Speculation aside, it’s still good news for those with a home loan. But for those trying to get on the property ladder, the big hurdle is still getting enough money together for a deposit. And with soaring house prices (up over 20% nationally in the last year) and stagnant wages growth, it’s getting tougher to find the money for a deposit.

 

Regulatory levers by the APRA (Australian Prudential Regulatory Authority) have been pulled to help squeeze credit and reduce risks to borrowers should rates rise.

 

Rising household debt is a concern for the federal government.
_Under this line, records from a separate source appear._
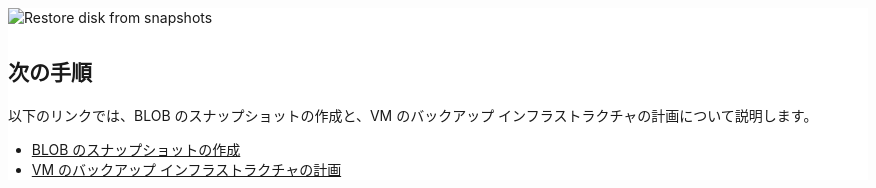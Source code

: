 ![Restore disk from snapshots](../articles/virtual-machines/windows/media/incremental-snapshots/storage-incremental-snapshots-2.png)

## <a name="next-steps"></a>次の手順
以下のリンクでは、BLOB のスナップショットの作成と、VM のバックアップ インフラストラクチャの計画について説明します。

* [BLOB のスナップショットの作成](https://docs.microsoft.com/rest/api/storageservices/Creating-a-Snapshot-of-a-Blob)
* [VM のバックアップ インフラストラクチャの計画](../articles/backup/backup-azure-vms-introduction.md)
And as ANZ tips house prices to rise a further 6% in 2022, expect regulatory measures to remain in place.

 

Prime Minister Scott Morrison is also keen that housing affordability doesn’t become an issue as the government moves to an election footing in the first half of 2022. The RBA addressed this today, saying: ‘Housing prices have risen strongly over the past year, although the rate of increase has eased over recent months.

 

‘Housing credit increased by 6.7 per cent over the past year, but, more recently, the value of housing loan commitments has declined from high levels.

 

‘With interest rates at historically low levels, it is important that lending standards are maintained and that borrowers have adequate buffers.’

 

From a lenders’ perspective, there are plenty of excellent home loan rates for those keen on exploring a fairer deal on their existing home loan rate. Mortgage Broker Group can help find you that deal, so contact our expert team for assistance. We understand the property market and can review your situation and find a rate that works for you. We also offer video conferencing.

 

Finally, as we reflect on another year, we wish our valued clients a joyous festive season, hopefully celebrating the end of 2021 with loved ones and friends.